Instructions to follow
Return the data below unchanged. Drop any pictures.

(Stored data)
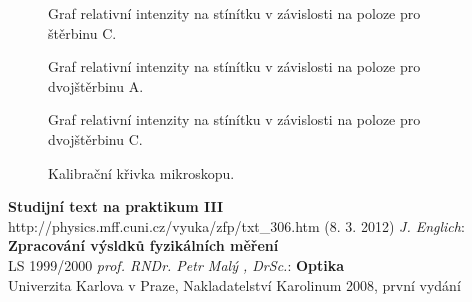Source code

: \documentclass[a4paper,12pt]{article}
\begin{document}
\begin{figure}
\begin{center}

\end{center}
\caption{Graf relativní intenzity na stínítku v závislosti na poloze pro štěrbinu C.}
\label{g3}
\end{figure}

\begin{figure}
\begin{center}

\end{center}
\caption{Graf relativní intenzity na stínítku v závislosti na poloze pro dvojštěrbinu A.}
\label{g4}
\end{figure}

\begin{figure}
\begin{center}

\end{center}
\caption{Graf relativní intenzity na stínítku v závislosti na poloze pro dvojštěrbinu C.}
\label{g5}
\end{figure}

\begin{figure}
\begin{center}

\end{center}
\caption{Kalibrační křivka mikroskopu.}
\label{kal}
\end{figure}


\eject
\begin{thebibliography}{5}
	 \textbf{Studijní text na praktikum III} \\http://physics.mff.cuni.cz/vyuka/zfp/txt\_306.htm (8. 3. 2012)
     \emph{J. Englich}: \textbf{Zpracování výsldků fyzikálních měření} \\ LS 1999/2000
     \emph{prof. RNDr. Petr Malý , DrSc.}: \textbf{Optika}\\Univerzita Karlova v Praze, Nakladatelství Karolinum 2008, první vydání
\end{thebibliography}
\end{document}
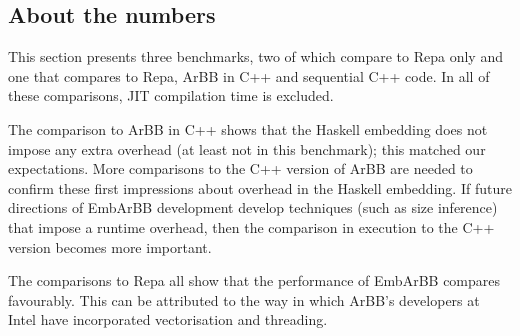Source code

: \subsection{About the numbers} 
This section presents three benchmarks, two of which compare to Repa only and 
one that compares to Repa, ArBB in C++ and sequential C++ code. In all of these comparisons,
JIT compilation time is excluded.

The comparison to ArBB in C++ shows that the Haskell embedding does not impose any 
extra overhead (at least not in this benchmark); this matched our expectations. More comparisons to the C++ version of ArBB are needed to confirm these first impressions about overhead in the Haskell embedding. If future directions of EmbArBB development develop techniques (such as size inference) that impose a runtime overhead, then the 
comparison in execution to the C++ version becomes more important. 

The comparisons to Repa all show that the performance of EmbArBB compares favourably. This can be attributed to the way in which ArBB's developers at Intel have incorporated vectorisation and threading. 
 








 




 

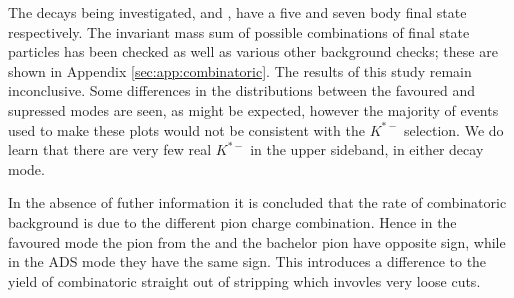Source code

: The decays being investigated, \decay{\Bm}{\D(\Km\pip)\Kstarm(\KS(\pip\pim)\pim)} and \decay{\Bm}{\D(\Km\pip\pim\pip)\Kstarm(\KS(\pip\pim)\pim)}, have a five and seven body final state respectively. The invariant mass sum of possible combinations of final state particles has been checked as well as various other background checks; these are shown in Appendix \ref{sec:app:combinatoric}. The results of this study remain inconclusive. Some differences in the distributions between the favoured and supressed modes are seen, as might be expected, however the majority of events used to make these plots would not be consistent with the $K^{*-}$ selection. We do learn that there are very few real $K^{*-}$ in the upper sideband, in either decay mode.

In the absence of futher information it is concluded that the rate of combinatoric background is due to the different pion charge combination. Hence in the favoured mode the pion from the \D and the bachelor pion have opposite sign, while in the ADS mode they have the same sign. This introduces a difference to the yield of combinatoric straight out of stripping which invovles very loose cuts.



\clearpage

The completed task
Source code

: \documentclass[a4paper,12pt]{article}
\begin{document}
\begin{figure}
\begin{center}

\end{center}
\caption{Graf relativní intenzity na stínítku v závislosti na poloze pro štěrbinu C.}
\label{g3}
\end{figure}

\begin{figure}
\begin{center}

\end{center}
\caption{Graf relativní intenzity na stínítku v závislosti na poloze pro dvojštěrbinu A.}
\label{g4}
\end{figure}

\begin{figure}
\begin{center}

\end{center}
\caption{Graf relativní intenzity na stínítku v závislosti na poloze pro dvojštěrbinu C.}
\label{g5}
\end{figure}

\begin{figure}
\begin{center}

\end{center}
\caption{Kalibrační křivka mikroskopu.}
\label{kal}
\end{figure}


\eject
\begin{thebibliography}{5}
	 \textbf{Studijní text na praktikum III} \\http://physics.mff.cuni.cz/vyuka/zfp/txt\_306.htm (8. 3. 2012)
     \emph{J. Englich}: \textbf{Zpracování výsldků fyzikálních měření} \\ LS 1999/2000
     \emph{prof. RNDr. Petr Malý , DrSc.}: \textbf{Optika}\\Univerzita Karlova v Praze, Nakladatelství Karolinum 2008, první vydání
\end{thebibliography}
\end{document}
Source code

: \subsection{About the numbers} 
This section presents three benchmarks, two of which compare to Repa only and 
one that compares to Repa, ArBB in C++ and sequential C++ code. In all of these comparisons,
JIT compilation time is excluded.

The comparison to ArBB in C++ shows that the Haskell embedding does not impose any 
extra overhead (at least not in this benchmark); this matched our expectations. More comparisons to the C++ version of ArBB are needed to confirm these first impressions about overhead in the Haskell embedding. If future directions of EmbArBB development develop techniques (such as size inference) that impose a runtime overhead, then the 
comparison in execution to the C++ version becomes more important. 

The comparisons to Repa all show that the performance of EmbArBB compares favourably. This can be attributed to the way in which ArBB's developers at Intel have incorporated vectorisation and threading. 
 








 




 

Source code

: The decays being investigated, \decay{\Bm}{\D(\Km\pip)\Kstarm(\KS(\pip\pim)\pim)} and \decay{\Bm}{\D(\Km\pip\pim\pip)\Kstarm(\KS(\pip\pim)\pim)}, have a five and seven body final state respectively. The invariant mass sum of possible combinations of final state particles has been checked as well as various other background checks; these are shown in Appendix \ref{sec:app:combinatoric}. The results of this study remain inconclusive. Some differences in the distributions between the favoured and supressed modes are seen, as might be expected, however the majority of events used to make these plots would not be consistent with the $K^{*-}$ selection. We do learn that there are very few real $K^{*-}$ in the upper sideband, in either decay mode.

In the absence of futher information it is concluded that the rate of combinatoric background is due to the different pion charge combination. Hence in the favoured mode the pion from the \D and the bachelor pion have opposite sign, while in the ADS mode they have the same sign. This introduces a difference to the yield of combinatoric straight out of stripping which invovles very loose cuts.



\clearpage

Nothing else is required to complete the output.